Он не мог поговорить с ней наедине, но мог ощутить прикосновение ее пальцев к своей щиколотке, подъему стопы, пятке — к каждому сантиметру своего тела, которые она прощупывала, одновременно поддевая бамбуковой палочкой края кокона с яйцами клеща, пока не отделила его от кожи. За несколько минут, пока длилась процедура, Килиан запомнил каждый ее жест, каждое прикосновение.
Все эти минуты Хакобо не переставал болтать о будущей поездке брата в Испанию, словно медсестры не было рядом или она предмет мебели.

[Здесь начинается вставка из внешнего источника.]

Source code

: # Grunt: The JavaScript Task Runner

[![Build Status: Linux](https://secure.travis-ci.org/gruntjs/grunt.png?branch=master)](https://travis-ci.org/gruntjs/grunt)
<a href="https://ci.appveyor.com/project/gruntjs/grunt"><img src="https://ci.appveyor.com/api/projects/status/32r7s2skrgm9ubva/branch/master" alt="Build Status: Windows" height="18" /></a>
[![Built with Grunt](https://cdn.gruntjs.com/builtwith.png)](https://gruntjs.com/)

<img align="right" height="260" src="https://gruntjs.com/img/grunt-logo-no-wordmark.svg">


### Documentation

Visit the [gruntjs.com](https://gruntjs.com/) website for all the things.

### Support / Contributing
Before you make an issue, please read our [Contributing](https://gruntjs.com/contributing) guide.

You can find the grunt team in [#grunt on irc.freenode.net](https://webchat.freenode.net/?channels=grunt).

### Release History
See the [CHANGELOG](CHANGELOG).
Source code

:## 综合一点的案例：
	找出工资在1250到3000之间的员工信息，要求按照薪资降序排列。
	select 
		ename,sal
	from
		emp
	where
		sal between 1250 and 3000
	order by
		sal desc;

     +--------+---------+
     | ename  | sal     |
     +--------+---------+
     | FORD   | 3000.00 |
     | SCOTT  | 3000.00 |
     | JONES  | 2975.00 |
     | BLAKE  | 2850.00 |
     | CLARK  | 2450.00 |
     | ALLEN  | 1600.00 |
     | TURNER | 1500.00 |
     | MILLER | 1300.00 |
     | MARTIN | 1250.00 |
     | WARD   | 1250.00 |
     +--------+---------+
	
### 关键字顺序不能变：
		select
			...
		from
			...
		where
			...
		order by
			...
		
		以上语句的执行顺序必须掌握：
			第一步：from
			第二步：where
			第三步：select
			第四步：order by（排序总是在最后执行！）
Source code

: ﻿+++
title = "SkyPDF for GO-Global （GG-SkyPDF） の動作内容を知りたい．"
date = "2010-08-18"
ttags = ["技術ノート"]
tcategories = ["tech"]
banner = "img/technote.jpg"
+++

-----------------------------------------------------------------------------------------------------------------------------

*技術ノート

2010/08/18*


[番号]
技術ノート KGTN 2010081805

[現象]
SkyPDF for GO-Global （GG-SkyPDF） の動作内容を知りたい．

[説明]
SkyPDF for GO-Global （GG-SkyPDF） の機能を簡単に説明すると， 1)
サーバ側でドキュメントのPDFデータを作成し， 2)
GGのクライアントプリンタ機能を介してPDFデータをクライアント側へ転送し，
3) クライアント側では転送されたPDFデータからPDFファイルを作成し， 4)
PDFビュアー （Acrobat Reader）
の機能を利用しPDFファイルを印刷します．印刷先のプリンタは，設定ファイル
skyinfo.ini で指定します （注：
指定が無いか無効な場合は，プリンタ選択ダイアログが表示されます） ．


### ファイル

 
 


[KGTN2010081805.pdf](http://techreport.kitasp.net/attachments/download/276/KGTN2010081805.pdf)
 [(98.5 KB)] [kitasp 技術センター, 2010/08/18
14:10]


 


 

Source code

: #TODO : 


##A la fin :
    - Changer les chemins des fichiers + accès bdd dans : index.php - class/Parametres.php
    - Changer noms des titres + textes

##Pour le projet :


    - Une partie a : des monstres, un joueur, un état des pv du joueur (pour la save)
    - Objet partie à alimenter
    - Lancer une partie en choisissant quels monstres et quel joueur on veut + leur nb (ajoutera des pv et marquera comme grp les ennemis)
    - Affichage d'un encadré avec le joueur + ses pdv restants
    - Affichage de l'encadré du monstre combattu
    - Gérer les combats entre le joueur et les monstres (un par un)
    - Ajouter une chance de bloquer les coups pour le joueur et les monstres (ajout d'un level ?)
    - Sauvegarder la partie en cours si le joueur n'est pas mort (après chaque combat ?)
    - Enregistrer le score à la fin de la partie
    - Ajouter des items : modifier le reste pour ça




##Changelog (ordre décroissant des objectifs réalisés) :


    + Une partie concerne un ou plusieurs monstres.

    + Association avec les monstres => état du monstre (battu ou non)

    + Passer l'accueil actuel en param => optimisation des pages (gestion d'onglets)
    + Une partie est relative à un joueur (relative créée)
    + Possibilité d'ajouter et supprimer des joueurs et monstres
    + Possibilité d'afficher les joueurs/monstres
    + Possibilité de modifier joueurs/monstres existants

Та, казалось, была сосредоточена на своем деле, но в какой-то миг Килиан заметил, что взгляд ее затуманился, а меж бровей пролегла тонкая морщинка. Это случилось в ту минуту, когда Хакобо в своей бесцеремонной манере заговорил о Саде:
— И что только будет делать без тебя Саде, братишка? Хочешь, она будет ухаживать за тобой прямо здесь? А то она так печальна!
Килиан поджал губы и ничего не ответил.
Все недели до отъезда Килиан не переставал сравнивать себя с рабочими-нигерийцами на плантации. Как и многие из них, он прибыл сюда субтильным юнцом, полным интереса к новой жизни, а возвращался зрелым мужчиной — рослым, сильным и мускулистым. Кроме того, у него уже набралось изрядное количество всевозможных подарков для родных и приличная сумма денег.
Единственное отличие заключалось в том, что брасерос возвращались в Нигерию, потому что у них заканчивался контракт, весьма умело составленный, чтобы работник не только не остался в Гвинее, но и вернулся на территорию Нигерии. С этой целью в контракте было специально оговорено, что пятьдесят процентов заработка выдается на месте, а остальные пятьдесят переводятся в их страну.
В случае же Килиана, между двумя концами его родины пролегали тысячи километров, так что поездка домой означала для него, прежде всего, воссоединение с прошлым, которое после шести лет, проведенных на плантации, казалось несколько размытым, но ничто не в силах стереть его из сердца и памяти.